▶ _Your assignment_:
In the data below, find the line that contains "Inscrever-se para uma" and the line that contains "Ao anunciar uma". Copy both, plus every line between them, exactly.

▶ _Information given_:
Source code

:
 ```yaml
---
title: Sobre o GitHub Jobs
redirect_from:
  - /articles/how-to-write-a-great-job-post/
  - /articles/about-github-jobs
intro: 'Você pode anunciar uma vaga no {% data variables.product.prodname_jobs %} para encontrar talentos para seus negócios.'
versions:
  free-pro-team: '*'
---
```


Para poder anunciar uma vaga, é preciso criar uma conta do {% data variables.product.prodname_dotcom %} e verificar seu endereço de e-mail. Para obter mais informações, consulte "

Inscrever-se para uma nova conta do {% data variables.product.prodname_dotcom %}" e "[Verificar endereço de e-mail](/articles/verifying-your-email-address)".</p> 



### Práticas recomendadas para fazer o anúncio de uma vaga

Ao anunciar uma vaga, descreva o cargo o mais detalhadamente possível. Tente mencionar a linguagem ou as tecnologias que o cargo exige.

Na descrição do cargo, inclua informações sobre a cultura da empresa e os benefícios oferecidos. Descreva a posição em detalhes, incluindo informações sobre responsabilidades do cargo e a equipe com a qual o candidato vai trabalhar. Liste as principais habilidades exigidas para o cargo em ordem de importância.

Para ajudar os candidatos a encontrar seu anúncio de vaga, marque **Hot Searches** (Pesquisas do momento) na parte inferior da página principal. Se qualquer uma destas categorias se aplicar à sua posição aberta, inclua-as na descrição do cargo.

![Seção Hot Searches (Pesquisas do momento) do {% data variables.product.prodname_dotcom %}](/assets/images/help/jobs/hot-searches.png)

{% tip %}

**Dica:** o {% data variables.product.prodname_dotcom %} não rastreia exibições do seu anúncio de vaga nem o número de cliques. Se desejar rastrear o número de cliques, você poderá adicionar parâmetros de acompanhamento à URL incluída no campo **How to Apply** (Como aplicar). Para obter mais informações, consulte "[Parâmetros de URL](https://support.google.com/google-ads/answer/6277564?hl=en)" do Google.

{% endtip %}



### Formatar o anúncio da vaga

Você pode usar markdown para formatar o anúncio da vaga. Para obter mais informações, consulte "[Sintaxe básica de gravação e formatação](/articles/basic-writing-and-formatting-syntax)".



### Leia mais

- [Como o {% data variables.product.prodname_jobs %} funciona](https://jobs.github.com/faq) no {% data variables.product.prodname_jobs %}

---

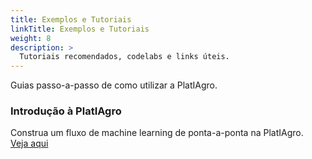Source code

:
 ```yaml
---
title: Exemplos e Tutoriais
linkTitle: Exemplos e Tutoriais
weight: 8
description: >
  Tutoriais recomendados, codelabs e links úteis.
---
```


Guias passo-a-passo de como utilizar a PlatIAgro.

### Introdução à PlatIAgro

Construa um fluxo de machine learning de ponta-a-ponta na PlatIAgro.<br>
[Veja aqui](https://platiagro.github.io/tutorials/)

--

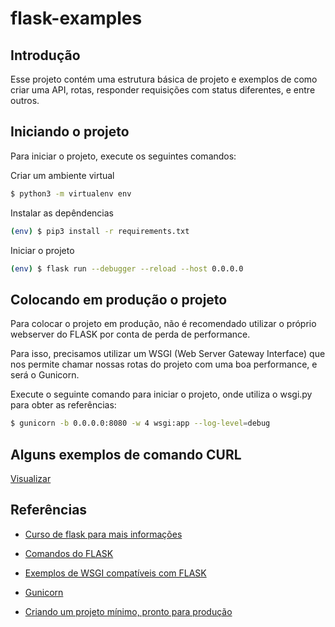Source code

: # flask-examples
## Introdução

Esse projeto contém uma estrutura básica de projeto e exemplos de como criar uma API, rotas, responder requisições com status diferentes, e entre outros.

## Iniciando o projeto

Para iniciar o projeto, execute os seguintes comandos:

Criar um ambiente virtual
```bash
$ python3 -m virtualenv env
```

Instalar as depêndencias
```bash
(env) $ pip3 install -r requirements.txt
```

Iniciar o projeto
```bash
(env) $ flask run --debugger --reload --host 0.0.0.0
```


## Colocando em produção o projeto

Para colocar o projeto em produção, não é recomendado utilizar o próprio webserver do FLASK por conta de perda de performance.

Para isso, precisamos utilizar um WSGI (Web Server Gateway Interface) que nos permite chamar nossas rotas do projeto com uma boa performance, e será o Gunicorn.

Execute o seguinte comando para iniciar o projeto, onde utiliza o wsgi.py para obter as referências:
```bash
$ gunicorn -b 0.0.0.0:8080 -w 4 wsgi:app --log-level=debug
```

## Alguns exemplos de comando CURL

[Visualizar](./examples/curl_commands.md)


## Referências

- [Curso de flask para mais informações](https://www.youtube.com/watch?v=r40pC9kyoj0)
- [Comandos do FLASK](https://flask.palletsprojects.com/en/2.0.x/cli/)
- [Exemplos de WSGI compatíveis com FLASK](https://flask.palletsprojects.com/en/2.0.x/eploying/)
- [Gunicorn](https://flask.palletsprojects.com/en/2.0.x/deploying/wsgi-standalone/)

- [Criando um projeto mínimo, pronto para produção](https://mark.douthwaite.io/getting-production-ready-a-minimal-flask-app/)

▶ _Response to the exercise_:
Inscrever-se para uma nova conta do {% data variables.product.prodname_dotcom %}" e "[Verificar endereço de e-mail](/articles/verifying-your-email-address)".</p> 



### Práticas recomendadas para fazer o anúncio de uma vaga

Ao anunciar uma vaga, descreva o cargo o mais detalhadamente possível. Tente mencionar a linguagem ou as tecnologias que o cargo exige.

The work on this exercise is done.